## Exercise
Pull each line holding the word "current" from the data.

● ● ● ● ● ● ●

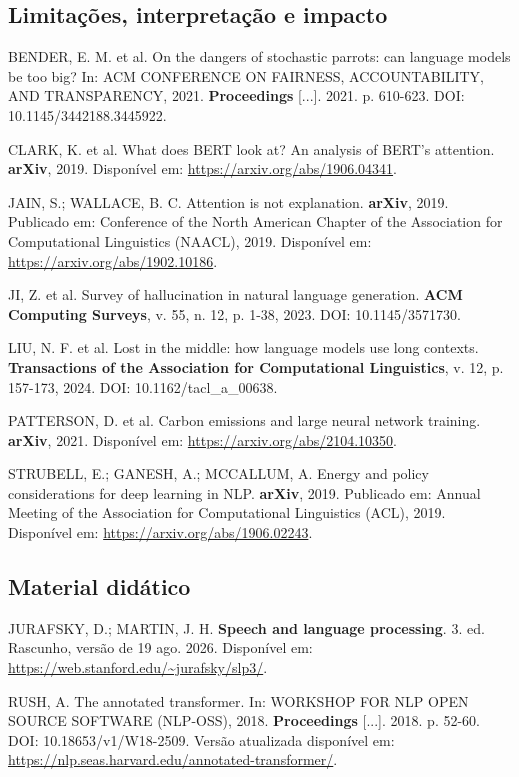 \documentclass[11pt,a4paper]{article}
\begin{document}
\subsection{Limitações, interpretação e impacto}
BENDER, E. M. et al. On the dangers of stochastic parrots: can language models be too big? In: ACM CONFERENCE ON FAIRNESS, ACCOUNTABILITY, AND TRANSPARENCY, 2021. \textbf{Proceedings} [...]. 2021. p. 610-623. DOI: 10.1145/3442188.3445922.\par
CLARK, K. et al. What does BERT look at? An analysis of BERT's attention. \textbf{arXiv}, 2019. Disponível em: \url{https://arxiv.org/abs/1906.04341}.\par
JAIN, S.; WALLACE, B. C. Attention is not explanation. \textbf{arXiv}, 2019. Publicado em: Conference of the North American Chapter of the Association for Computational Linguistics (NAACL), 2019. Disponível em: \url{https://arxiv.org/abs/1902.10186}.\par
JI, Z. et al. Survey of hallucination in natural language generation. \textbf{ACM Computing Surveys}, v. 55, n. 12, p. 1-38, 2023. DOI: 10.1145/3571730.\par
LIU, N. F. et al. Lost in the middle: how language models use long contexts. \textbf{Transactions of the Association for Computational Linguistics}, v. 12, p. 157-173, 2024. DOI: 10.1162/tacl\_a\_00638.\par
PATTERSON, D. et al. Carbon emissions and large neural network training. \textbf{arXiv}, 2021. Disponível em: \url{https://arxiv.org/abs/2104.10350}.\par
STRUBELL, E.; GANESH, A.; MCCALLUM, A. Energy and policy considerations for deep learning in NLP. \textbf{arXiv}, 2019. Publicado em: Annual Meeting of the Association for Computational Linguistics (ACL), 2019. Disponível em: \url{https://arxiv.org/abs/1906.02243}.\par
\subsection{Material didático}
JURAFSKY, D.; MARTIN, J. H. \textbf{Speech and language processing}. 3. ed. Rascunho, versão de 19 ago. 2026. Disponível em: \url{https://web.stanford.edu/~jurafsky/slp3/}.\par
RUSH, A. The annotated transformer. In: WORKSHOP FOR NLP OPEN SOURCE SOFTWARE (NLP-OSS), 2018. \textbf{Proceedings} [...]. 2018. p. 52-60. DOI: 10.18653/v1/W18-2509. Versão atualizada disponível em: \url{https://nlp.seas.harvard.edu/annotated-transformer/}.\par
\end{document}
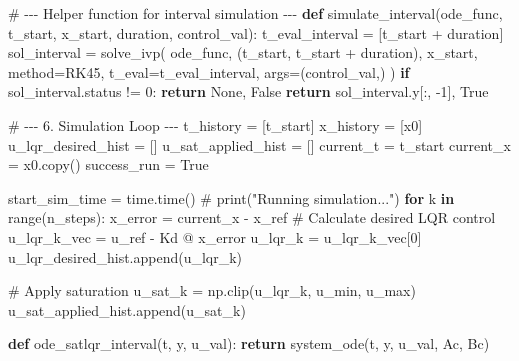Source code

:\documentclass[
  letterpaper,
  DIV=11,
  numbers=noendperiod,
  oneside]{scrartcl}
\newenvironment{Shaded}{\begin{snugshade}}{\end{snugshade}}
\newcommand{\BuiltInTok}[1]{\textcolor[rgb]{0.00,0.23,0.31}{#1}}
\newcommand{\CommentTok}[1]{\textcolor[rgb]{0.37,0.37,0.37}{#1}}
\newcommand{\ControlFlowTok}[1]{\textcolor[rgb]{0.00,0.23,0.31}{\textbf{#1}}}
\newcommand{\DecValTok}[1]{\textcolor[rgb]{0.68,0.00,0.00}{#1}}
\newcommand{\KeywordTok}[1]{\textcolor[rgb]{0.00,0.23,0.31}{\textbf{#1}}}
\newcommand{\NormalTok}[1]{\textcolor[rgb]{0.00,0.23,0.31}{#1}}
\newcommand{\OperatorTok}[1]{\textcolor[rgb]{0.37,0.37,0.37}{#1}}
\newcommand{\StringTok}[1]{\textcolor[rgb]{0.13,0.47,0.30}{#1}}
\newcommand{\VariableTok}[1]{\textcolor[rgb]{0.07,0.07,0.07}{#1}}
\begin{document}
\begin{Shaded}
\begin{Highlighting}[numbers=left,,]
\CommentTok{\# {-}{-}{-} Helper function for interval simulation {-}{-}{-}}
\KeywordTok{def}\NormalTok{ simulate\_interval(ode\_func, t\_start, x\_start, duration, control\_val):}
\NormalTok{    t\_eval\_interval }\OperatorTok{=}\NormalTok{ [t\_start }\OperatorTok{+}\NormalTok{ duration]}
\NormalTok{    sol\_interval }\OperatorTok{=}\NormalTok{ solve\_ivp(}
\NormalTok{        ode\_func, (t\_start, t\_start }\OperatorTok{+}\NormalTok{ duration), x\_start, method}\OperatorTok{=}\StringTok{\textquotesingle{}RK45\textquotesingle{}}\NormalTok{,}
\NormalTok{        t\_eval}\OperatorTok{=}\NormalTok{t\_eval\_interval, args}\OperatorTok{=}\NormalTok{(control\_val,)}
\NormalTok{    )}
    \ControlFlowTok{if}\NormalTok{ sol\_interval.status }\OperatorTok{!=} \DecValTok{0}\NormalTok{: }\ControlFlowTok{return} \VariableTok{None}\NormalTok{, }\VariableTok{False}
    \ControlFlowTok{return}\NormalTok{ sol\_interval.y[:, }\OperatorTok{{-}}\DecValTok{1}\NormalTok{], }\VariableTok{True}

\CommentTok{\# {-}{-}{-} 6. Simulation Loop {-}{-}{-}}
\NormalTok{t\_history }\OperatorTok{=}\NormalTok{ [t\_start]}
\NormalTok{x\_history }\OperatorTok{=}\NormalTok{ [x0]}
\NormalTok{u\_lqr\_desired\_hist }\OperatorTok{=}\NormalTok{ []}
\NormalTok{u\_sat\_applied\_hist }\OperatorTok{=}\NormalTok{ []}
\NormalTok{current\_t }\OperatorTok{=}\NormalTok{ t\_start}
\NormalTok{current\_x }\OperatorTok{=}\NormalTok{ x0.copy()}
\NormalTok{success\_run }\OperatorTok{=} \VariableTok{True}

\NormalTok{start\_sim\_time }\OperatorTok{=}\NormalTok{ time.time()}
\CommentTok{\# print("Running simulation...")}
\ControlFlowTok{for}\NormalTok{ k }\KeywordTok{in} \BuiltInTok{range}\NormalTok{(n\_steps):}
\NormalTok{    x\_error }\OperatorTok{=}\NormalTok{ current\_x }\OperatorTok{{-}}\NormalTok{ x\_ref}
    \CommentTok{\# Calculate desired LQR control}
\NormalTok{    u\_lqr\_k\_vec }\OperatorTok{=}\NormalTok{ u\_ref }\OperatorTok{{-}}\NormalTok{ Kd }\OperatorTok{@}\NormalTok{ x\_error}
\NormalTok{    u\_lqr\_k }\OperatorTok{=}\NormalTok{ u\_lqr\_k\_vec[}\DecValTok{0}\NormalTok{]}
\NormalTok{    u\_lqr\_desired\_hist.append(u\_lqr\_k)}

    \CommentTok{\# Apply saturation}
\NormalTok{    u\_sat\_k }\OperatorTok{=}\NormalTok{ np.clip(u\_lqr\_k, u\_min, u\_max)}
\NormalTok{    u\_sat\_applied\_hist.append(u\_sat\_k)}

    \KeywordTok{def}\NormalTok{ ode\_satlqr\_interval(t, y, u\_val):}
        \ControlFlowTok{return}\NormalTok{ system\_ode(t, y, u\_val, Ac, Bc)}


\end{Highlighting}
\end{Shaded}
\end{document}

● ● ● ● ● ● ●

## Written solution
\NormalTok{current\_t }\OperatorTok{=}\NormalTok{ t\_start}
\NormalTok{current\_x }\OperatorTok{=}\NormalTok{ x0.copy()}
\NormalTok{    x\_error }\OperatorTok{=}\NormalTok{ current\_x }\OperatorTok{{-}}\NormalTok{ x\_ref}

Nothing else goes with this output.